Lisbona, 18 settembre 2026 – Un avvocato d’affari di origini indiane, ben noto nelle piazze finanziarie di Londra e New York per alcune operazioni importanti nel campo delle fusioni e acquisizioni, ha puntato sul mercato immobiliare portoghese come nuova meta per i suoi investimenti. Negli ultimi mesi, tra Lisbona e Porto, sono partiti i primi cantieri di immobili residenziali di fascia medio-alta: una mossa che – secondo fonti locali – risponde alla domanda crescente di abitazioni moderne, sia in affitto che in vendita.
Progetti tra Lisbona e Porto: focus sulla fascia medio-alta
Fonti vicine allo studio legale Mishra & Partners, con sede a Mayfair, Londra, confermano che il protagonista di questa operazione – Arjun Mishra – ha creato diverse società veicolo per costruire complessi residenziali con prezzi unitari tra 400 e 700mila euro. Le prime iniziative sono concentrate nei quartieri emergenti di Campo de Ourique a Lisbona e nel rinnovato lungofiume di Vila Nova de Gaia, vicino a Porto.

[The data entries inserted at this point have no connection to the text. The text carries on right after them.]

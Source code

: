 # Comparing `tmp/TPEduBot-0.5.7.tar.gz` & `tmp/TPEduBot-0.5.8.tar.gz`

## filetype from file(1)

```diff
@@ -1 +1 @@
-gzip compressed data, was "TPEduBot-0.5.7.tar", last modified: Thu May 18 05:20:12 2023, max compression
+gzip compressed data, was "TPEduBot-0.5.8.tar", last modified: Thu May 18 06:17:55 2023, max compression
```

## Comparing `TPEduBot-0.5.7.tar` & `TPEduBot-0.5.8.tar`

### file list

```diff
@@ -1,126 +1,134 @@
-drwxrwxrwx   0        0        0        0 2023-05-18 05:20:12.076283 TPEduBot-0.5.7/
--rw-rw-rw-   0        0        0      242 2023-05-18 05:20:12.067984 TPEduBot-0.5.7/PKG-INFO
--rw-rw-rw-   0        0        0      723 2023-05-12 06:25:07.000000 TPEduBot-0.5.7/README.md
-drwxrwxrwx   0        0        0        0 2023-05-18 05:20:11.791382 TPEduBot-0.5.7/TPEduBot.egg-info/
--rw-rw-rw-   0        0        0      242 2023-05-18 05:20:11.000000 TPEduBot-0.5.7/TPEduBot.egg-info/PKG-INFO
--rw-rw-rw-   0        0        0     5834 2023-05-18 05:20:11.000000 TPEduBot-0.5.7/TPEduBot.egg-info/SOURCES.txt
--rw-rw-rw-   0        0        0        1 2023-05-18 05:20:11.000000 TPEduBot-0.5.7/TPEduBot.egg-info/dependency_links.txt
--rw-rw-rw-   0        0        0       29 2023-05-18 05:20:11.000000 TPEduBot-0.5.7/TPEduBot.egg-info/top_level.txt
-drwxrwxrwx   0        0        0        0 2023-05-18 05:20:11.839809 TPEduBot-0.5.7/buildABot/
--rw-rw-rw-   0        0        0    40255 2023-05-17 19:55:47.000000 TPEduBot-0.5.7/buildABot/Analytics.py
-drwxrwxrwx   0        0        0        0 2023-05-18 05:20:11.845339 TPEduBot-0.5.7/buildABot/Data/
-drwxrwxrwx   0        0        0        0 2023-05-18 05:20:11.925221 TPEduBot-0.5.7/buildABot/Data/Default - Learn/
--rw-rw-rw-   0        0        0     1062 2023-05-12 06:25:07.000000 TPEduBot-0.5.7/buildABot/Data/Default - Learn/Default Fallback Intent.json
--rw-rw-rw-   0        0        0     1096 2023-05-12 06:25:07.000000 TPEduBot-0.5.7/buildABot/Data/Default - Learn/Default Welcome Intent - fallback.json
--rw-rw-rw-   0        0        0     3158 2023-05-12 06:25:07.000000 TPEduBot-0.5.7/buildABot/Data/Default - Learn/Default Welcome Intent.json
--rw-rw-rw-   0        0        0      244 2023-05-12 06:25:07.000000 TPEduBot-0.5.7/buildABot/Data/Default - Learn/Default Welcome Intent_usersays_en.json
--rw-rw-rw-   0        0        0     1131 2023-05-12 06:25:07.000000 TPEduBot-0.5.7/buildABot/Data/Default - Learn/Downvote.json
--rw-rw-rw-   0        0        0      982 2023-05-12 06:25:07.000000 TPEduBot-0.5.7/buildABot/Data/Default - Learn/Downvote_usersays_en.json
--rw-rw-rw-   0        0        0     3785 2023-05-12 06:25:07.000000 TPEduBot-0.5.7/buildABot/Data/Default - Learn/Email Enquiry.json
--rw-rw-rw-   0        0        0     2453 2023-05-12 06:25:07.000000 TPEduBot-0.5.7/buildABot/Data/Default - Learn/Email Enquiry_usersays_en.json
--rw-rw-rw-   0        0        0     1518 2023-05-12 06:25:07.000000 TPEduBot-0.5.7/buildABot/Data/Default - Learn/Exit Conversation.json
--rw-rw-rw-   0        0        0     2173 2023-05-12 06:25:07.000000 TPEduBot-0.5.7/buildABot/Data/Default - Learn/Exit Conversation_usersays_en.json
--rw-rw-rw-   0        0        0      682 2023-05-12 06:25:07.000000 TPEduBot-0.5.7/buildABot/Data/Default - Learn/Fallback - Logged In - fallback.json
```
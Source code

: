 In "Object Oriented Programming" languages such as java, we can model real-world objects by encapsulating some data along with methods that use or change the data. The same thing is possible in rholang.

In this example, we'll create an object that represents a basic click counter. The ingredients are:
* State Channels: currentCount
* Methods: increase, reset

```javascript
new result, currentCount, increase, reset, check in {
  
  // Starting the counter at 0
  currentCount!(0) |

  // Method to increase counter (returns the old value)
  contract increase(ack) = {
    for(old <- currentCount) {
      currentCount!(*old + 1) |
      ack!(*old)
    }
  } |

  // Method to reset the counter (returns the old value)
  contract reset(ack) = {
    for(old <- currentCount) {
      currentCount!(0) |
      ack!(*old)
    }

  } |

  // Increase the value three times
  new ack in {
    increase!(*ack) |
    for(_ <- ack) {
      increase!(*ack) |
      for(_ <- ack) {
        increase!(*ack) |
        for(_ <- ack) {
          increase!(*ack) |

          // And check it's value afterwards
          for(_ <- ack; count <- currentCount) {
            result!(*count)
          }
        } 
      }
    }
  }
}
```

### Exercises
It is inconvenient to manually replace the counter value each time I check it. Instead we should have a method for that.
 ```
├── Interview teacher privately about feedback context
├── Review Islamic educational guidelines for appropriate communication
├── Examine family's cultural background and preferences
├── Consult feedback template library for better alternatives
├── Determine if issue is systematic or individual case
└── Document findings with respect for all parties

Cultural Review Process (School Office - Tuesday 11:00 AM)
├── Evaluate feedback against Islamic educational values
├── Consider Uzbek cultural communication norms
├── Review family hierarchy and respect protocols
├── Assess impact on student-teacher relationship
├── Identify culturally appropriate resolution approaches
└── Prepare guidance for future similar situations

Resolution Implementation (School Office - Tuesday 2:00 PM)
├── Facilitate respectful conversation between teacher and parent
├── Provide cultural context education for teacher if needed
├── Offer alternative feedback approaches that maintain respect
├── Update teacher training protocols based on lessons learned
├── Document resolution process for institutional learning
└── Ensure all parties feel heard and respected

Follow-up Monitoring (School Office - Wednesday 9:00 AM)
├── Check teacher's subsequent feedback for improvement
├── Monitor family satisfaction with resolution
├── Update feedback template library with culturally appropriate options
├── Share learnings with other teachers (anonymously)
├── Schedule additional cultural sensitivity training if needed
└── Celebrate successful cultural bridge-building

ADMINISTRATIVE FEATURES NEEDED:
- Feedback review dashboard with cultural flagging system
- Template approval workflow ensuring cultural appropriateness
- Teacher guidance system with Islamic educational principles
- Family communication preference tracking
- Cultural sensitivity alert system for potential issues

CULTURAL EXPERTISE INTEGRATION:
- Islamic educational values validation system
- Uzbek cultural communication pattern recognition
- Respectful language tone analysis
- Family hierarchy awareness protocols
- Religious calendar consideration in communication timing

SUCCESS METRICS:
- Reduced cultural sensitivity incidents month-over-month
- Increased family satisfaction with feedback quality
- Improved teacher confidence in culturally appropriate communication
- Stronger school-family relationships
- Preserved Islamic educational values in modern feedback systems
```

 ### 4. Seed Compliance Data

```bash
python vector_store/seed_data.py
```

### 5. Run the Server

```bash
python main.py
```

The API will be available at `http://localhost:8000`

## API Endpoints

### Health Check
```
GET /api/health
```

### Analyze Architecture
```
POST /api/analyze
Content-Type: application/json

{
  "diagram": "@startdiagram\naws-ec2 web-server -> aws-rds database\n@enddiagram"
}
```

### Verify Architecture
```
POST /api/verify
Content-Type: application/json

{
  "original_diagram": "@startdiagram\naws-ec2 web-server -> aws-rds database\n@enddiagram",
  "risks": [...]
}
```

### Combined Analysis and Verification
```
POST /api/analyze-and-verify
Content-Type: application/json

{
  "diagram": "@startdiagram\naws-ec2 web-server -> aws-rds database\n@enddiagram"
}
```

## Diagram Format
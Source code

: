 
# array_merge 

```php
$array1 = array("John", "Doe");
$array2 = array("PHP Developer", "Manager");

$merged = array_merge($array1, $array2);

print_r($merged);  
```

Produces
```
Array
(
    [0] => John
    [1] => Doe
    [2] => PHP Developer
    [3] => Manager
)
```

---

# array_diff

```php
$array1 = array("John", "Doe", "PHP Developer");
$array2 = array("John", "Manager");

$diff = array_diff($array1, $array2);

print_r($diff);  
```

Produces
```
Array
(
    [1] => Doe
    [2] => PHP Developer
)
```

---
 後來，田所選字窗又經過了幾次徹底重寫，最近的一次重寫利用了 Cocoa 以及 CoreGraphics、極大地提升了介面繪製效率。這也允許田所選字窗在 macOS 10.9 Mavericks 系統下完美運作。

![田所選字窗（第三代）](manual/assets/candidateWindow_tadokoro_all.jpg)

Perché il Portogallo? “La stabilità normativa e fiscale qui è un vantaggio rispetto ad altre piazze europee”, spiega un collaboratore di Mishra contattato da alanews.it. Negli ultimi mesi il mercato portoghese ha registrato un aumento netto degli acquisti da parte di investitori stranieri – in particolare francesi, britannici e indiani – attratti da un regime fiscale agevolato per chi si trasferisce qui.
Strategia puntata su immobili sostenibili e giovani under 40
I nuovi edifici, secondo i progetti depositati al municipio di Lisbona, mettono l’accento sull’efficienza energetica. Pannelli solari, domotica avanzata e spazi comuni per il co-working: Mishra vuole conquistare “una clientela giovane, internazionale, attenta alla qualità della vita e ai servizi”, racconta un agente immobiliare coinvolto nella vendita dei primi appartamenti.
Un manager del progetto aggiunge che “il target principale sono under 40 con redditi medi o medio-alti”, molti dei quali già lavorano in remoto per multinazionali o startup. Il prezzo medio degli appartamenti oscilla tra i 450 e i 650mila euro, ma “dipenderà dalle rifiniture scelte”, precisa la fonte.
Domanda in crescita ma anche tensioni sociali
Il rapporto trimestrale dell’Istituto nazionale di statistica portoghese segnala che nei primi otto mesi del 2026 i prezzi degli immobili residenziali a Lisbona sono saliti del 7,4%, spinti dal ritorno dei turisti e dalla pressione degli investitori internazionali. Alcuni abitanti locali temono però una possibile “bolla immobiliare” o un aumento degli affitti nelle zone centrali.
Ana Rodrigues, docente all’Università di Lisbona, commenta: “Se gli investimenti stranieri hanno rilanciato molti quartieri, rischiano anche di far uscire dal mercato le famiglie con redditi normali”. Anche il sindaco Moedas ha messo in guardia: bisogna “trovare un equilibrio tra sviluppo urbano e protezione della residenza popolare”.
Trend globale: gli indiani puntano sull’Europa
Non è la prima volta che imprenditori indiani guardano all’Europa come terra fertile per il real estate. Lo confermano i dati dell’European Real Estate Investment Council: dal 2022 a oggi gli investimenti privati indiani nel settore immobiliare europeo crescono del 18% ogni anno, con un boom proprio in Portogallo, Spagna e Grecia. “Molti capitali cercano rifugio dalle instabilità interne”, spiega Anil Sharma, analista finanziario a Mumbai. Ma resta aperto il dibattito sulla sostenibilità sociale e ambientale di questi nuovi sviluppi.
Cosa aspettarsi nei prossimi mesi
Il gruppo Mishra punta a finire i primi immobili entro la primavera del 2027; le prenotazioni sono già partite attraverso piattaforme online e agenzie specializzate tra Londra e Mumbai. Sarà solo col tempo che si potranno valutare gli effetti sull’ambiente locale – nuovi servizi, cambiamenti demografici e possibili tensioni sul fronte abitativo. Intanto, dietro ai ponteggi in Avenida da República o sui colli del Douro si vede chiaramente l’arrivo concreto di capitali stranieri e la trasformazione veloce del mercato immobiliare portoghese.